### TASK TO COMPLETE:
Copies of all lines containing the string "height" are needed from the data below.

### MATERIAL FOR THIS TASK:
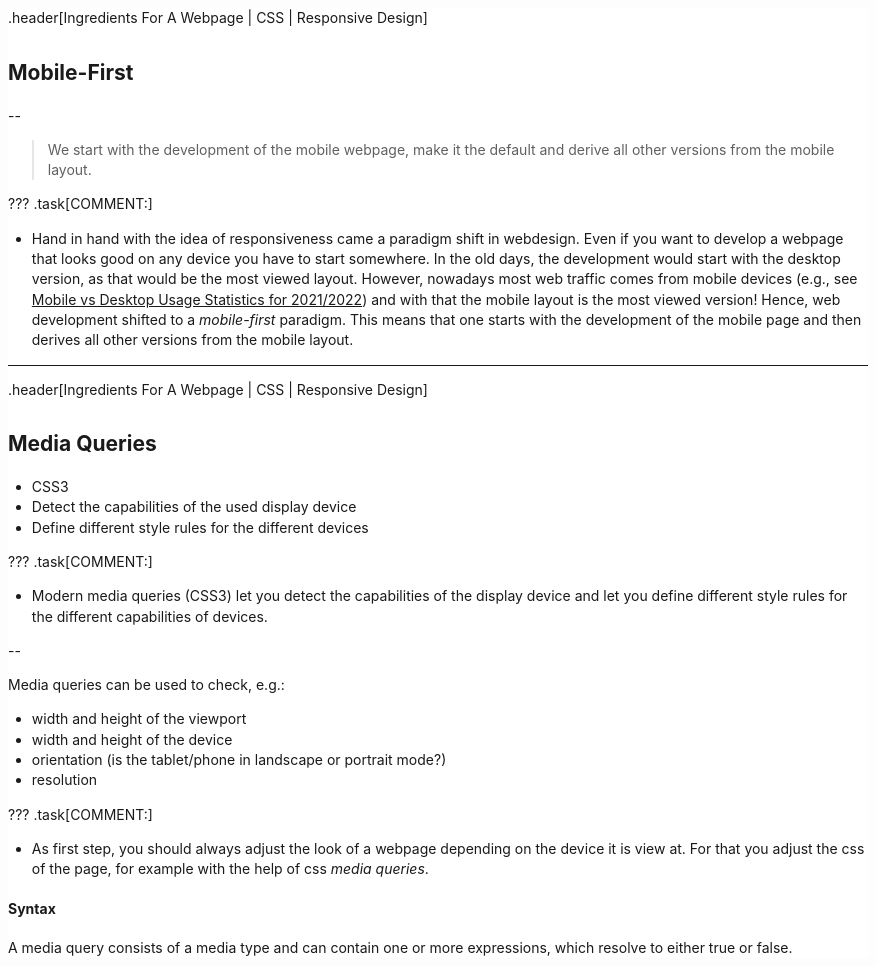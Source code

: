 .header[Ingredients For A Webpage | CSS | Responsive Design]
  
## Mobile-First

--

> We start with the development of the mobile webpage, make it the default and derive all other versions from the mobile layout.

???
.task[COMMENT:]  

* Hand in hand with the idea of responsiveness came a paradigm shift in webdesign. Even if you want to develop a webpage that looks good on any device you have to start somewhere. In the old days, the development would start with the desktop version, as that would be the most viewed layout. However, nowadays most web traffic comes from mobile devices (e.g., see [Mobile vs Desktop Usage Statistics for 2021/2022](https://research.com/software/mobile-vs-desktop-usage)) and with that the mobile layout is the most viewed version! Hence, web development shifted to a *mobile-first* paradigm. This means that one starts with the development of the mobile page and then derives all other versions from the mobile layout.

---
.header[Ingredients For A Webpage | CSS | Responsive Design]
  
## Media Queries

* CSS3
* Detect the capabilities of the used display device
* Define different style rules for the different devices

???
.task[COMMENT:]  

* Modern media queries (CSS3) let you detect the capabilities of the display device and let you define different style rules for the different capabilities of devices. 

--

Media queries can be used to check, e.g.:

* width and height of the viewport
* width and height of the device
* orientation (is the tablet/phone in landscape or portrait mode?)
* resolution


???
.task[COMMENT:]  

* As first step, you should always adjust the look of a webpage depending on the device it is view at. For that you adjust the  css of the page, for example with the help of css *media queries*. 

#### Syntax

A media query consists of a media type and can contain one or more expressions, which resolve to either true or false.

### ANSWER FOR THIS EXERCISE:
* width and height of the viewport
* width and height of the device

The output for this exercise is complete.